▶
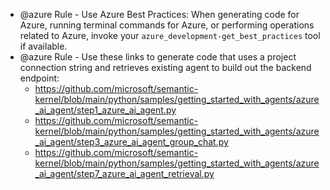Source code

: - @azure Rule - Use Azure Best Practices: When generating code for Azure, running terminal commands for Azure, or performing operations related to Azure, invoke your `azure_development-get_best_practices` tool if available.
- @azure Rule - Use these links to generate code that uses a project connection string and retrieves existing agent to build out the backend endpoint:
    - https://github.com/microsoft/semantic-kernel/blob/main/python/samples/getting_started_with_agents/azure_ai_agent/step1_azure_ai_agent.py
    -  https://github.com/microsoft/semantic-kernel/blob/main/python/samples/getting_started_with_agents/azure_ai_agent/step3_azure_ai_agent_group_chat.py
    -  https://github.com/microsoft/semantic-kernel/blob/main/python/samples/getting_started_with_agents/azure_ai_agent/step7_azure_ai_agent_retrieval.py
◀
Required work => What comes back should match the records exactly, minus any pictures.

Result of this exercise =>
Source code

: - @azure Rule - Use Azure Best Practices: When generating code for Azure, running terminal commands for Azure, or performing operations related to Azure, invoke your `azure_development-get_best_practices` tool if available.
- @azure Rule - Use these links to generate code that uses a project connection string and retrieves existing agent to build out the backend endpoint:
    - https://github.com/microsoft/semantic-kernel/blob/main/python/samples/getting_started_with_agents/azure_ai_agent/step1_azure_ai_agent.py
    -  https://github.com/microsoft/semantic-kernel/blob/main/python/samples/getting_started_with_agents/azure_ai_agent/step3_azure_ai_agent_group_chat.py
    -  https://github.com/microsoft/semantic-kernel/blob/main/python/samples/getting_started_with_agents/azure_ai_agent/step7_azure_ai_agent_retrieval.py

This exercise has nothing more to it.